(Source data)
********
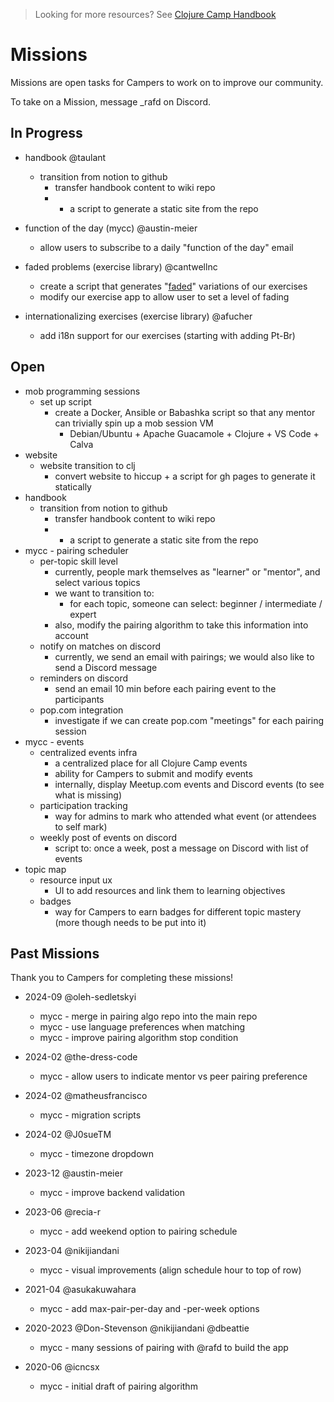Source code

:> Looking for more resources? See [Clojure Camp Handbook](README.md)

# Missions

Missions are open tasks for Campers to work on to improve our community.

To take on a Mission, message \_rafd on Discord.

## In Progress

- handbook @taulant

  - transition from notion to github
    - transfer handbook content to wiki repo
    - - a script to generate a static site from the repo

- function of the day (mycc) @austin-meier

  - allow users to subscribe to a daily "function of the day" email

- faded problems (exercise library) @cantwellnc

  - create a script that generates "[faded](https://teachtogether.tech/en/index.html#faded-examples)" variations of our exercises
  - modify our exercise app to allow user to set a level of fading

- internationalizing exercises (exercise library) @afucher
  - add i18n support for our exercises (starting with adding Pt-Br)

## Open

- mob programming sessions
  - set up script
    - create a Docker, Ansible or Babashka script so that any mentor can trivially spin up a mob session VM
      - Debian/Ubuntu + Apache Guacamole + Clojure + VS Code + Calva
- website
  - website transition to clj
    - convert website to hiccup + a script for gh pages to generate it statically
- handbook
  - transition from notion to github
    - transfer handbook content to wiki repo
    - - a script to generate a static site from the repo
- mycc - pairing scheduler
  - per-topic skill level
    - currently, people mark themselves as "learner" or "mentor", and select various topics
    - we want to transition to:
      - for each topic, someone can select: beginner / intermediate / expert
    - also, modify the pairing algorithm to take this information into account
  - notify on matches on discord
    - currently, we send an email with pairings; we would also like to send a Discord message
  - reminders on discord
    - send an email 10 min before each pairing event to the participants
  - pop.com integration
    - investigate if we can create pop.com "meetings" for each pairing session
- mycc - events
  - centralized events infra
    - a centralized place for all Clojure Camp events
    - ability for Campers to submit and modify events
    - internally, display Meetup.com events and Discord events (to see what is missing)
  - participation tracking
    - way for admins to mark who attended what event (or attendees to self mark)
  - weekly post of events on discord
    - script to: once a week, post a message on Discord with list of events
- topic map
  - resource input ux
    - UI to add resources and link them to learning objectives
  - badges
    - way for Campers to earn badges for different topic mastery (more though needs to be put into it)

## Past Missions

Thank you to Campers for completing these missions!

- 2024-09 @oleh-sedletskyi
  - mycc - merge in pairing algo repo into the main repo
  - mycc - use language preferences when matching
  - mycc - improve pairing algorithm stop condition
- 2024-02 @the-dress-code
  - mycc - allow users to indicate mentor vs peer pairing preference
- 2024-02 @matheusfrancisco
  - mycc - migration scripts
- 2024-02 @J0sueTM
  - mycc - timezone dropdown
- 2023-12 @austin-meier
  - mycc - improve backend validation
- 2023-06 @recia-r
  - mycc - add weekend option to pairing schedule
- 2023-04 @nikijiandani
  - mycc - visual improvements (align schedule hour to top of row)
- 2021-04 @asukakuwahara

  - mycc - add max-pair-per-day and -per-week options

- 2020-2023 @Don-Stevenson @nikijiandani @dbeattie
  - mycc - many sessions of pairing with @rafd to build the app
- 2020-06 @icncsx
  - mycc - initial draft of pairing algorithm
********
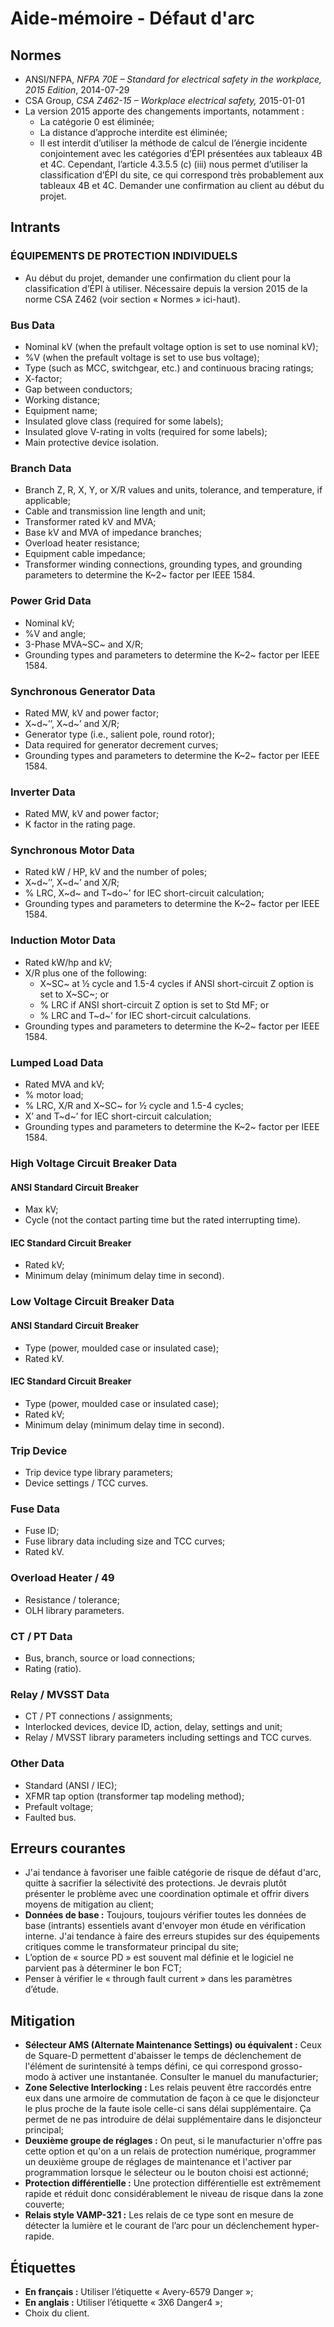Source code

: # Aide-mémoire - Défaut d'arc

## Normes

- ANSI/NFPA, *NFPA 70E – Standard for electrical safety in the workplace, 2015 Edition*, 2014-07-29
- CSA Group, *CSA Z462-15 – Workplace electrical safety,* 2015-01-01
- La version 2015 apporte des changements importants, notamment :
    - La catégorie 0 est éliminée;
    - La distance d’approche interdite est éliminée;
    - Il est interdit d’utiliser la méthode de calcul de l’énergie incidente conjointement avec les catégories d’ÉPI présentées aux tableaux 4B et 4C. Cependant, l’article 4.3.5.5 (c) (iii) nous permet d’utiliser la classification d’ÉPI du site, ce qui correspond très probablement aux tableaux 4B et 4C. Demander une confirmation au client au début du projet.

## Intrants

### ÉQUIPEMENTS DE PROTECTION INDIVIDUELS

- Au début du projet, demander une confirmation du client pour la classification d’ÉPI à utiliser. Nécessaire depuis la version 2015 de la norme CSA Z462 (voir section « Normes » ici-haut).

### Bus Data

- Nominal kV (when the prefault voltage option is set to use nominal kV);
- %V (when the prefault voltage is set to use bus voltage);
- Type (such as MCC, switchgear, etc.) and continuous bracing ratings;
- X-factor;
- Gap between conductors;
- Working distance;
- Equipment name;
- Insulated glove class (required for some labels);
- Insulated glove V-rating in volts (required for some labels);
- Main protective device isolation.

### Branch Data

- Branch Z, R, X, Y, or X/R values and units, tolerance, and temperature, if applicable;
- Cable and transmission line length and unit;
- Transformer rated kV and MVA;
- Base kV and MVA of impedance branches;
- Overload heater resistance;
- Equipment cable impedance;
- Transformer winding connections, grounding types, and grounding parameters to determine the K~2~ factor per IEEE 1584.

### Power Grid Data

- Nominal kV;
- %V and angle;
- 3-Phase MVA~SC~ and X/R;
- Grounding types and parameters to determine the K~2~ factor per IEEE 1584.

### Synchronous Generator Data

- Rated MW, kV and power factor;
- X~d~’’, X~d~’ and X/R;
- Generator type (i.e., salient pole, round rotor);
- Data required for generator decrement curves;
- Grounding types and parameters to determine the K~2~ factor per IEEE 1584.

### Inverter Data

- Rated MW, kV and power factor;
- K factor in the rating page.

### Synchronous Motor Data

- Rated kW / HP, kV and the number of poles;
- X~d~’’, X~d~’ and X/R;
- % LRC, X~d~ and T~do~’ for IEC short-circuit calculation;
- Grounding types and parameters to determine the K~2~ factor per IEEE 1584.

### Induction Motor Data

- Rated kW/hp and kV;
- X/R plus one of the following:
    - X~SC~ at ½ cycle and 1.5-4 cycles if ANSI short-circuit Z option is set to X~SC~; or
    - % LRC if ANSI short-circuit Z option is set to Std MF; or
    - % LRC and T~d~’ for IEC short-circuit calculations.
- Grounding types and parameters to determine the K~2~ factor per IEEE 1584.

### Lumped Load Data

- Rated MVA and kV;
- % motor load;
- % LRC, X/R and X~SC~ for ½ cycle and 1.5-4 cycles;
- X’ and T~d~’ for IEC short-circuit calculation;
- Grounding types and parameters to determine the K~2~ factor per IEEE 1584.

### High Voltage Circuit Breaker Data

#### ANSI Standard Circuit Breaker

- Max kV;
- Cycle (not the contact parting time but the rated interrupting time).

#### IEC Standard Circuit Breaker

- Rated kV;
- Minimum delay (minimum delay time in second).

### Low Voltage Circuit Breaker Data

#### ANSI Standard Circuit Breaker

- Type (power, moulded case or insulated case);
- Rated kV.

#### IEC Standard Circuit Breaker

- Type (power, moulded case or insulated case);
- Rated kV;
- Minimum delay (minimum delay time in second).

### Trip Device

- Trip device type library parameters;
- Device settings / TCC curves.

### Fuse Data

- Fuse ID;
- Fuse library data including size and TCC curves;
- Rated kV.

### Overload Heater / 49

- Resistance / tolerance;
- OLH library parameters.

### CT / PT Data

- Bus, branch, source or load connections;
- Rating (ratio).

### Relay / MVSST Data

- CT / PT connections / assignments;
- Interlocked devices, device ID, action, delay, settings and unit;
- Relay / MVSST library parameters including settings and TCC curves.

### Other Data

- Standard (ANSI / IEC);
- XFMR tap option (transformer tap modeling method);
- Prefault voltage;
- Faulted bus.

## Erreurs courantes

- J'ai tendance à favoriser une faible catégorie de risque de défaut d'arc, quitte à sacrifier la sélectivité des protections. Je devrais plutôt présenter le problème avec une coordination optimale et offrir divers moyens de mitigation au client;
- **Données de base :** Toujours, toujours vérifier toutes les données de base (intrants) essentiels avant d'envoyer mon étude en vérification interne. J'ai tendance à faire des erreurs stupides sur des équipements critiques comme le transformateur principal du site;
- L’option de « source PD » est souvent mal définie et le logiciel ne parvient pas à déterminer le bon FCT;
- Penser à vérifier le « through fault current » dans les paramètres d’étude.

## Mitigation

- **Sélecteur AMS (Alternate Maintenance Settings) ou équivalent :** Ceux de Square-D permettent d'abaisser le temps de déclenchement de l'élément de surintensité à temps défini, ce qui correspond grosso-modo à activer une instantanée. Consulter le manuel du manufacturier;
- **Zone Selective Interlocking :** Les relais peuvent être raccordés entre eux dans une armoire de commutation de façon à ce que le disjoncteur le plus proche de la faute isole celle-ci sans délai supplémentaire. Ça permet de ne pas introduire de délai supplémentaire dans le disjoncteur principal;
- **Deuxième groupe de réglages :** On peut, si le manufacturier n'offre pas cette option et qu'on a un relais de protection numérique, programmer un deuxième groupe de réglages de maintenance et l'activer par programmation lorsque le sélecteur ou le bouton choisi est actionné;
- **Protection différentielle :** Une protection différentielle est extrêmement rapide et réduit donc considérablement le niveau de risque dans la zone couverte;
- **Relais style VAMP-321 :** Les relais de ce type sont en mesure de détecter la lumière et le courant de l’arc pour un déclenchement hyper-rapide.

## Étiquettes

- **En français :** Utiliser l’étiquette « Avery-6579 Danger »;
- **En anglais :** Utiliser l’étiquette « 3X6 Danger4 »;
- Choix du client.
********
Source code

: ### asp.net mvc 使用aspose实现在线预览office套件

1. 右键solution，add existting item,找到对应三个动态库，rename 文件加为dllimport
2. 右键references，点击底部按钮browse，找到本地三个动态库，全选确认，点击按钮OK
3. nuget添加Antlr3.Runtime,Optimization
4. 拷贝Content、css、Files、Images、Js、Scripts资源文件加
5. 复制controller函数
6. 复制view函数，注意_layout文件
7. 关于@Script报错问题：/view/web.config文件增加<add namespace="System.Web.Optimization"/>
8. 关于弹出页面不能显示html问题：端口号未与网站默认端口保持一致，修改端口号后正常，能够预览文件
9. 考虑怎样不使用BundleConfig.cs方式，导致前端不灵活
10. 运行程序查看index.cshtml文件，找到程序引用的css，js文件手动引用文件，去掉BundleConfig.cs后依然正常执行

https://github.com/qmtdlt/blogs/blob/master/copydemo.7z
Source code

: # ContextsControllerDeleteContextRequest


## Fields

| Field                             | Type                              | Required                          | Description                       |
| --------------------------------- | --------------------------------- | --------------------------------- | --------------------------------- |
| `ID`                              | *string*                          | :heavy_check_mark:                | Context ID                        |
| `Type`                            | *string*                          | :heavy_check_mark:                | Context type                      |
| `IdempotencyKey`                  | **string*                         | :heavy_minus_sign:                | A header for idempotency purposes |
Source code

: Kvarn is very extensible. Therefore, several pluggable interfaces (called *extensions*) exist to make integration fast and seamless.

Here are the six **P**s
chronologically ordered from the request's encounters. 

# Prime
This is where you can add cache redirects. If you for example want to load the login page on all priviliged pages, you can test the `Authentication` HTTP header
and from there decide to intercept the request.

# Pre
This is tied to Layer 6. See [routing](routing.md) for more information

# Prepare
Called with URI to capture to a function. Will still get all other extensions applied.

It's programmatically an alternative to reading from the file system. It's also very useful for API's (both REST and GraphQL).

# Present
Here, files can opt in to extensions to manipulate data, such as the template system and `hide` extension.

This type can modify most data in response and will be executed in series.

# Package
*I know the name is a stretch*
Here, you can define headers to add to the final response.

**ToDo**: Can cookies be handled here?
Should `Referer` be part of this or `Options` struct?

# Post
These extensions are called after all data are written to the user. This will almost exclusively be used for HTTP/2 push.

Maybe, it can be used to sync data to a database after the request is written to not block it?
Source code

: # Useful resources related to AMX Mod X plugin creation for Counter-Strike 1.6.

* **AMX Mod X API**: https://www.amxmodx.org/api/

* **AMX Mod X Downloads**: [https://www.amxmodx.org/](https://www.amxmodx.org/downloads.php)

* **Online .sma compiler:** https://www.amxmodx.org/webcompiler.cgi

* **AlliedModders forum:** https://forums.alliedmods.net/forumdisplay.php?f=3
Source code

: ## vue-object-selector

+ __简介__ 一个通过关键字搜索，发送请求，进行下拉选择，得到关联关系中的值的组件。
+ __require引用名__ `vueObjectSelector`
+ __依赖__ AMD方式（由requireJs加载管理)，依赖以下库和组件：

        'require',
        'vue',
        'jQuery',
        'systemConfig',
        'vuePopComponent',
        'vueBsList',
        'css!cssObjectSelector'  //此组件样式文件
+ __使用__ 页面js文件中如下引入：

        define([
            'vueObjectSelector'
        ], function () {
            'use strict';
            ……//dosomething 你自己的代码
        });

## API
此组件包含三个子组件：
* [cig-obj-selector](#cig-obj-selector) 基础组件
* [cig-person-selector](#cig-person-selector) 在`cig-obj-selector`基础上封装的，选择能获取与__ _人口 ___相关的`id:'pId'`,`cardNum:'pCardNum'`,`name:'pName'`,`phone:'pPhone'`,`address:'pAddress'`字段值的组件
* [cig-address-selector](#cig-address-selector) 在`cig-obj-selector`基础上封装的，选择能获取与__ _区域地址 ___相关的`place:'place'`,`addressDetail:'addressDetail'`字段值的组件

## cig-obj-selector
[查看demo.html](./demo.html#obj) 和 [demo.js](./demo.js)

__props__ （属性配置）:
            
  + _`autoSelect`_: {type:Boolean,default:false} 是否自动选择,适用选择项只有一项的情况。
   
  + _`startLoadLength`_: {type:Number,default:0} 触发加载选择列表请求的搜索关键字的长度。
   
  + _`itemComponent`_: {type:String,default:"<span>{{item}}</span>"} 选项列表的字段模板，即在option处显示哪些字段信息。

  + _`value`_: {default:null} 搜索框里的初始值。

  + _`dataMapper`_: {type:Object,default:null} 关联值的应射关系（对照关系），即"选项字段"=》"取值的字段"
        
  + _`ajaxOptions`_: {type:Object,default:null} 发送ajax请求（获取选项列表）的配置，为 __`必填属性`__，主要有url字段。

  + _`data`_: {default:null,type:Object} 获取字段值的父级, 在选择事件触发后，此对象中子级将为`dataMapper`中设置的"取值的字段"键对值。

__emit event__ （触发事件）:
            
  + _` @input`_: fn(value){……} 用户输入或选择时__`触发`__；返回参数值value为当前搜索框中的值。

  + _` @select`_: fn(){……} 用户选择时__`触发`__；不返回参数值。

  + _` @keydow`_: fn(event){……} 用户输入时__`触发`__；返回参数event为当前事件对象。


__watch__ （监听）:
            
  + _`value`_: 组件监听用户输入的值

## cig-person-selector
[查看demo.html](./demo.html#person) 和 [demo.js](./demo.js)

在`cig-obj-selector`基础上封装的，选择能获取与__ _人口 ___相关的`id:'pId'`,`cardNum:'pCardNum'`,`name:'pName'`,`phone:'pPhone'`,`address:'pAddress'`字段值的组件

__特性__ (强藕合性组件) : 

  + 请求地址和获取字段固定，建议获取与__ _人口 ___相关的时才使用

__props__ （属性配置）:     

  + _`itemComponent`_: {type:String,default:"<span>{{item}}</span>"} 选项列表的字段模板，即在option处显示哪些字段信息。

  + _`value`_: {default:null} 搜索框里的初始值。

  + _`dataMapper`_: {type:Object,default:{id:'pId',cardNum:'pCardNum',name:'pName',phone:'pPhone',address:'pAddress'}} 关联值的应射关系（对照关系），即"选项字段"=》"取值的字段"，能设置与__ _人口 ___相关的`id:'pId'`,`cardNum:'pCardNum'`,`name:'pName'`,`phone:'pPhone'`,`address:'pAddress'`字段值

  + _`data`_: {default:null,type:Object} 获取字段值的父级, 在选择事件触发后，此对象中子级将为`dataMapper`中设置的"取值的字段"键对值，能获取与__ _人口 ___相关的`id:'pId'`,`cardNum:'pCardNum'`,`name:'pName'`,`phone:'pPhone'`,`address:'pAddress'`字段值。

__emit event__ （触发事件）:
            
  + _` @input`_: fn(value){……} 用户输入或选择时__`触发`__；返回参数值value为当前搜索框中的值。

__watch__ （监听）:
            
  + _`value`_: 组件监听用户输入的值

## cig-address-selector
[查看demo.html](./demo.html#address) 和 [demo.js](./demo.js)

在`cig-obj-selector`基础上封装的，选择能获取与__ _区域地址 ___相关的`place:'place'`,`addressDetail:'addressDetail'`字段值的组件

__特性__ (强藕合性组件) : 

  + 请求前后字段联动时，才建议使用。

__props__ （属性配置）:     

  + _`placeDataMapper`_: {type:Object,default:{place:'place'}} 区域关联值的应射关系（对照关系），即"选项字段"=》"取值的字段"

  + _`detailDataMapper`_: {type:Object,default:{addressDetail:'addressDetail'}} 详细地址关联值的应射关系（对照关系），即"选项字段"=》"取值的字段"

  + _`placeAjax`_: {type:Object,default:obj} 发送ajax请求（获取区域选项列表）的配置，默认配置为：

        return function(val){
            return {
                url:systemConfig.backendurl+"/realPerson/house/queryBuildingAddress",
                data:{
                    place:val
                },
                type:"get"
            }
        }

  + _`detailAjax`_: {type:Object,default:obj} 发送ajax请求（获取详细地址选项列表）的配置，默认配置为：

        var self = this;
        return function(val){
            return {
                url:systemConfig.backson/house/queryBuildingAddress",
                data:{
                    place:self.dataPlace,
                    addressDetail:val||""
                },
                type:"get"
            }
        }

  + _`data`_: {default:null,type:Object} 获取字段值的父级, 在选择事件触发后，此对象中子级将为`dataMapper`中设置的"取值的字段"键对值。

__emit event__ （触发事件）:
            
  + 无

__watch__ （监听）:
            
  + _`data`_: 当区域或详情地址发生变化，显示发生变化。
********
Beginning with the line that has "- Cable and" and ending with the line that has "### Power Grid Data", set down the lines above exactly and include no others.

- Cable and transmission line length and unit;
- Transformer rated kV and MVA;
- Base kV and MVA of impedance branches;
- Overload heater resistance;
- Equipment cable impedance;
- Transformer winding connections, grounding types, and grounding parameters to determine the K~2~ factor per IEEE 1584.

### Power Grid Data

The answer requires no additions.